You have an absolute right to object to an organisation using your data for direct marketing – in other words, trying to sell things to you. This means it must stop using the data if you object.
How do you exercise your right to object?
Before objecting you may need to ask the organisation why it is processing your data. This is because you can only object to processing when the organisation is using your data:
• for a task carried out in the public interest
• for its legitimate interests
• for scientific or historical research, or statistical purposes, or
• for direct marketing.
What it tells you about why it is processing your personal data will show whether you can object.
If you’re able to object, you should inform the organisation directly that you object to any more processing of your data. You need to set out in your objection why you believe the organisation should stop using your data in this way.
A request can be verbal or in writing. We recommend you follow up any verbal request in writing because this will allow you to explain your concern, give evidence and state your desired solution. It will also provide clear proof of your actions if you decide to challenge the organisation’s initial response.
What to do if the organisation does not respond or you are dissatisfied with the outcome
If you are unhappy with how the organisation has handled your request, you should first complain to it.
Having done so, if you remain dissatisfied you can make a complaint to the ICO.
You can also seek to enforce your rights through the courts. If you decide to do this, we strongly advise you to seek independent legal advice first.
How should I raise my concern about how an organisation has handled my information?

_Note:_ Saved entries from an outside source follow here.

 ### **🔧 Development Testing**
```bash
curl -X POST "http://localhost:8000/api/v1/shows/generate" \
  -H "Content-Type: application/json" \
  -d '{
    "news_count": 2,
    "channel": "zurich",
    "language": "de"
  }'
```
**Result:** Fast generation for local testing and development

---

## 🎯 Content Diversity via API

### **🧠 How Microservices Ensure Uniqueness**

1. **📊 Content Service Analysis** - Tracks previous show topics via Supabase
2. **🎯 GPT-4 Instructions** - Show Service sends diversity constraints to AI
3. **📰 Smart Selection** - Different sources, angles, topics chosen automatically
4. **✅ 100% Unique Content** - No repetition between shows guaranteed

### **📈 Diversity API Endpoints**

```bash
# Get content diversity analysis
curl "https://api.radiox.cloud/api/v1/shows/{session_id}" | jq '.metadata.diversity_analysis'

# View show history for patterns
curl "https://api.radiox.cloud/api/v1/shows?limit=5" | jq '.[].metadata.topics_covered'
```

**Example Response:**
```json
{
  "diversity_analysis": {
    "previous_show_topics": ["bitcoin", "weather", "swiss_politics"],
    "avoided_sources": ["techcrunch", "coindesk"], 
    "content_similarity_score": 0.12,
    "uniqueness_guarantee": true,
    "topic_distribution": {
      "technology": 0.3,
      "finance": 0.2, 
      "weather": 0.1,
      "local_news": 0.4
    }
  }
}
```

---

You can use the template letter below to help you raise your concerns.
[Your full address]
[Name and address of the organisation]
Dear [Sir or Madam / name of the person you have been in contact with]
Information rights concern
I am concerned that you have not handled my personal information properly.
[Give details of your concern, explaining clearly and simply what has happened and, where appropriate, the effect it has had on you.]
I understand that before reporting my concern to the Information Commissioner’s Office (ICO) I should give you the chance to deal with it.
If, when I receive your response, I would still like to report my concern to the ICO, I will give them a copy of it to consider.
You can find guidance on your obligations under information rights legislation on the ICO’s website (www.ico.org.uk) as well as information on their regulatory powers and the action they can take.
Please send a full response within one calendar month. If you cannot respond within that timescale, please tell me when you will be able to respond.
If there is anything you would like to discuss, please contact me on the following number [telephone number].
What must the organisation do?
If your objection is successful, the organisation must stop processing your personal data for the use you have objected to. However, it may still be able to legitimately continue using your data for other purposes.
When can the organisation say no?
The organisation can refuse to comply with your objection if it can prove it has a strong reason to continue processing your data that overrides your objection. It can also refuse if it can prove that the use of your data is for a legal claim.
It should inform you of this outcome.
The organisation can also refuse to comply if it believes that your objection is, as the law states, “manifestly unfounded or excessive”. In reaching this decision, it can take into account whether your objection is repetitive.
In such circumstances the organisation can:
• request a reasonable fee to deal with the request, or
• refuse to deal with the objection.
In either case it will need to tell you and justify its decision.
How long should the organisation take?
The organisation has one month to respond to your objection. In certain circumstances it may need extra time to consider it and can take up to an extra two months. If it is going to do this, it should let you know within one month that it needs more time and why. For more on this, see our guidance on Time Limits.
Can it charge a fee for this?
An organisation can only charge a fee if the objection is “manifestly unfounded or excessive”. It may then ask for a reasonable fee to cover administrative costs associated with your objection.